I’ve stuck the code up on GitHub. If you want to see the basic app in action sans debugging, start with the initial checkin. As you can see here, basic C# / IronPython integration is pretty trivial.
Now that I’ve introduced my simple hybrid GetThings app, we need to set about adding support for debugging just the IronPython part of the app via the new lightweight debugging functionality we’re introducing in 2.6.
We saw last time how how easy it is to execute a Python script to configure a C# app – only four lines of code. If we want to support debugging, we need to add a fifth.
The DLR Hosting API has three distinct levels of functionality. As simple as this is, technically it’s level 2 since it’s using a ScriptEngine directly.
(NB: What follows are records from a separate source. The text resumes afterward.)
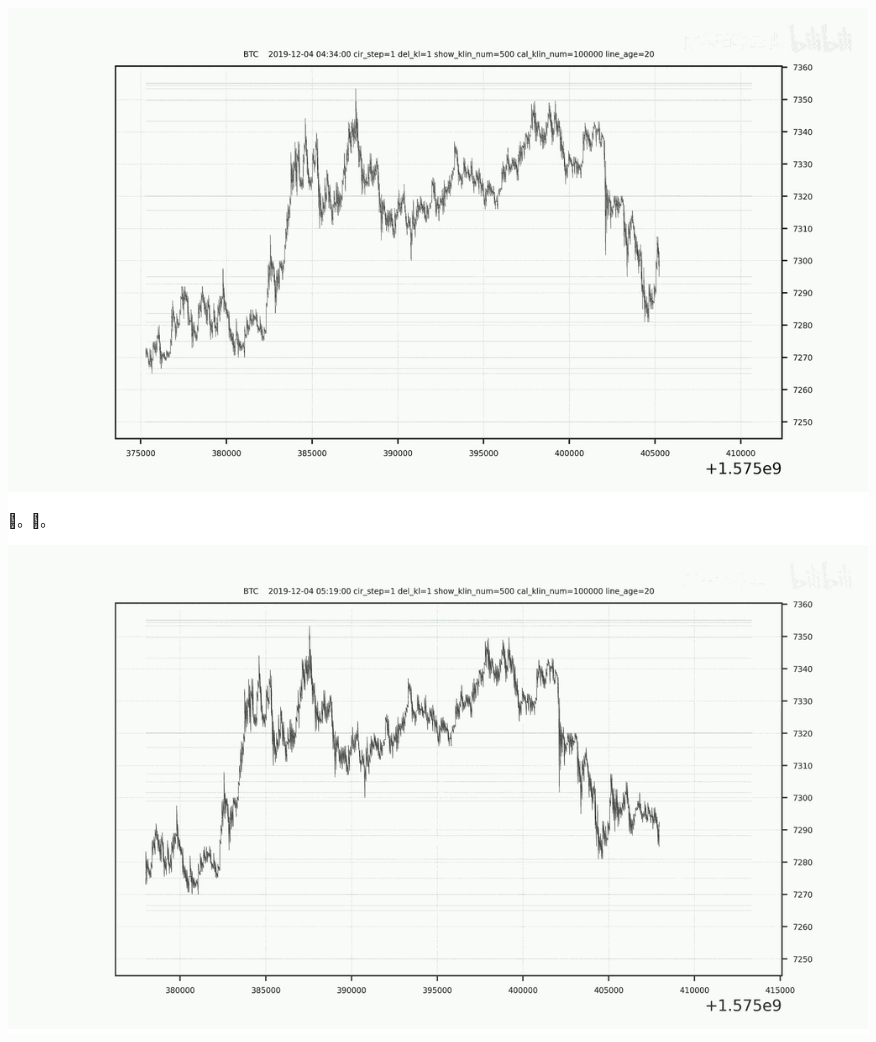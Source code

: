 ![](img/35e176769907936880e5f5b6da26ba58_2.png)

🎼。🎼。

![](img/35e176769907936880e5f5b6da26ba58_4.png)
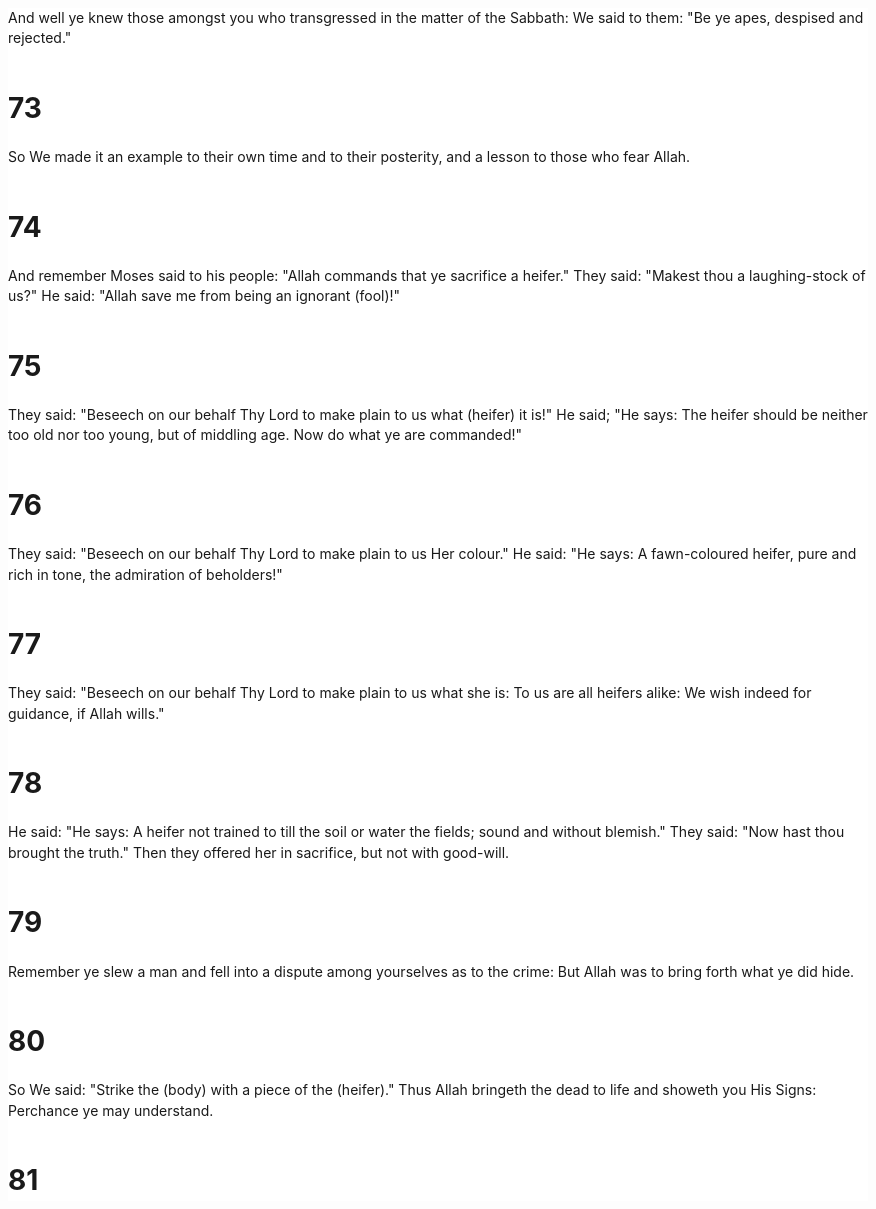 And well ye knew those amongst you who transgressed in the matter of the Sabbath: We said to them: "Be ye apes, despised and rejected."

# 73

So We made it an example to their own time and to their posterity, and a lesson to those who fear Allah.

# 74

And remember Moses said to his people: "Allah commands that ye sacrifice a heifer." They said: "Makest thou a laughing-stock of us?" He said: "Allah save me from being an ignorant (fool)!"

# 75

They said: "Beseech on our behalf Thy Lord to make plain to us what (heifer) it is!" He said; "He says: The heifer should be neither too old nor too young, but of middling age. Now do what ye are commanded!"

# 76

They said: "Beseech on our behalf Thy Lord to make plain to us Her colour." He said: "He says: A fawn-coloured heifer, pure and rich in tone, the admiration of beholders!"

# 77

They said: "Beseech on our behalf Thy Lord to make plain to us what she is: To us are all heifers alike: We wish indeed for guidance, if Allah wills."

# 78

He said: "He says: A heifer not trained to till the soil or water the fields; sound and without blemish." They said: "Now hast thou brought the truth." Then they offered her in sacrifice, but not with good-will.

# 79

Remember ye slew a man and fell into a dispute among yourselves as to the crime: But Allah was to bring forth what ye did hide.

# 80

So We said: "Strike the (body) with a piece of the (heifer)." Thus Allah bringeth the dead to life and showeth you His Signs: Perchance ye may understand.

# 81
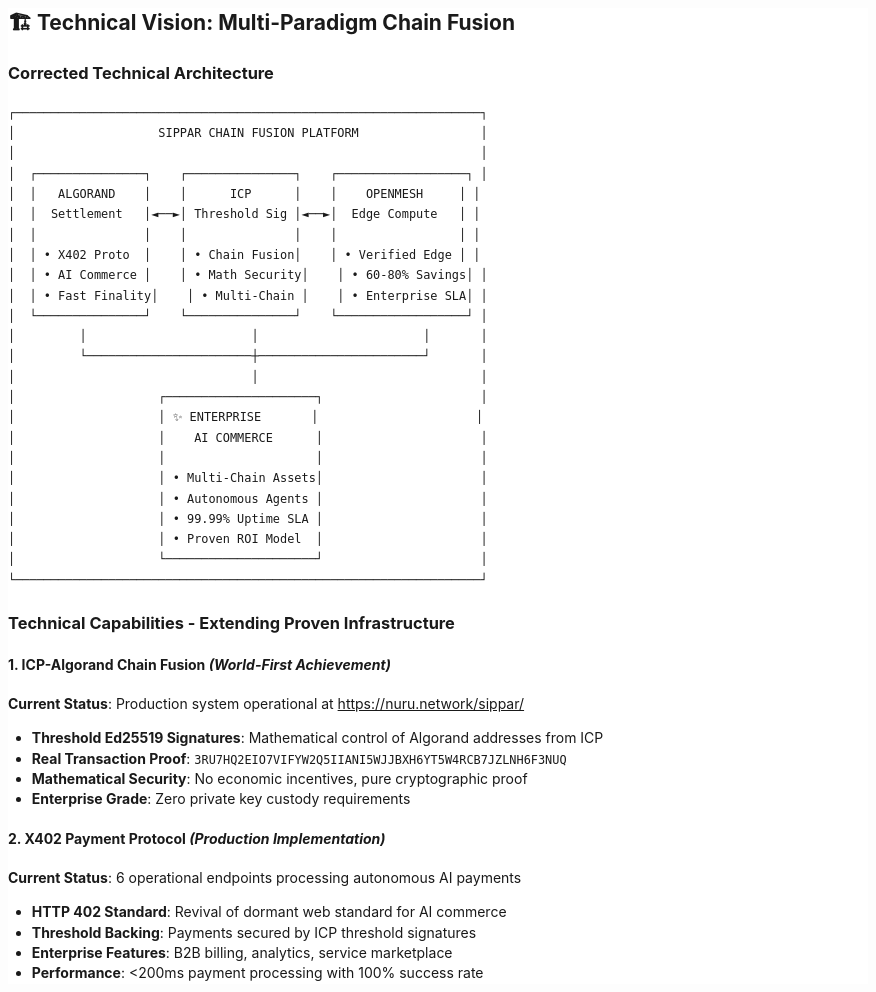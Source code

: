 
## 🏗️ **Technical Vision: Multi-Paradigm Chain Fusion**

### **Corrected Technical Architecture**

```
┌─────────────────────────────────────────────────────────────────┐
│                    SIPPAR CHAIN FUSION PLATFORM                 │
│                                                                 │
│  ┌───────────────┐    ┌───────────────┐    ┌──────────────────┐ │
│  │   ALGORAND    │    │      ICP      │    │    OPENMESH     │ │
│  │  Settlement   │◄──►│ Threshold Sig │◄──►│  Edge Compute   │ │
│  │               │    │               │    │                 │ │
│  │ • X402 Proto  │    │ • Chain Fusion│    │ • Verified Edge │ │
│  │ • AI Commerce │    │ • Math Security│    │ • 60-80% Savings│ │
│  │ • Fast Finality│    │ • Multi-Chain │    │ • Enterprise SLA│ │
│  └───────────────┘    └───────────────┘    └──────────────────┘ │
│         │                       │                       │       │
│         └───────────────────────┼───────────────────────┘       │
│                                 │                               │
│                    ┌─────────────────────┐                      │
│                    │ ✨ ENTERPRISE       │                      │
│                    │    AI COMMERCE      │                      │
│                    │                     │                      │
│                    │ • Multi-Chain Assets│                      │
│                    │ • Autonomous Agents │                      │
│                    │ • 99.99% Uptime SLA │                      │
│                    │ • Proven ROI Model  │                      │
│                    └─────────────────────┘                      │
└─────────────────────────────────────────────────────────────────┘
```

### **Technical Capabilities - Extending Proven Infrastructure**

#### **1. ICP-Algorand Chain Fusion** *(World-First Achievement)*
**Current Status**: Production system operational at https://nuru.network/sippar/
- **Threshold Ed25519 Signatures**: Mathematical control of Algorand addresses from ICP
- **Real Transaction Proof**: `3RU7HQ2EIO7VIFYW2Q5IIANI5WJJBXH6YT5W4RCB7JZLNH6F3NUQ`
- **Mathematical Security**: No economic incentives, pure cryptographic proof
- **Enterprise Grade**: Zero private key custody requirements

#### **2. X402 Payment Protocol** *(Production Implementation)*
**Current Status**: 6 operational endpoints processing autonomous AI payments
- **HTTP 402 Standard**: Revival of dormant web standard for AI commerce
- **Threshold Backing**: Payments secured by ICP threshold signatures
- **Enterprise Features**: B2B billing, analytics, service marketplace
- **Performance**: <200ms payment processing with 100% success rate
If you wanted to use the simplest level 1 hosting API, you could use runtimes instead of engines and save a line of code.
I added traceback to my GetThings app in just two lines of code, but so far it doesn’t actually do anything that you would expect a debugger to do. But before we get to that, we need understand a little about how threading works for traceback debugging.
As I mentioned last time, the traceback debugger works by calling into the registered traceback handler at various times (entering/exiting a function, before executing a line of code and on exceptions). Execution of the Python code continues when the traceback function exits. That means that you have to block the execution thread while you let the user poke around with the debugger UI. For a console based app, that’s easy. For a GUI app, not so much.
At a minimum, you need to run your debugger UI on a separate thread from your main app window. If you want your main app window to be responsive while you debug, you’ll need to pump messages at a minimum (DoEvents in Windows Forms, similar approaches are available for WPF) or preferably run your python scripts on a background thread separate from either the main window UI thread or the debugger UI thread. To keep things simple, I’m going to simply block the main window thread while the debugger is active.
In my last installment, I added support for a separate debug window on a separate thread from the main window thread. That way, I can pause the execution of the main window while the debug window stays responsive to user input. Now, let’s add some functionality to the debug window. I’m going to start by showing the source code of the python file being executed.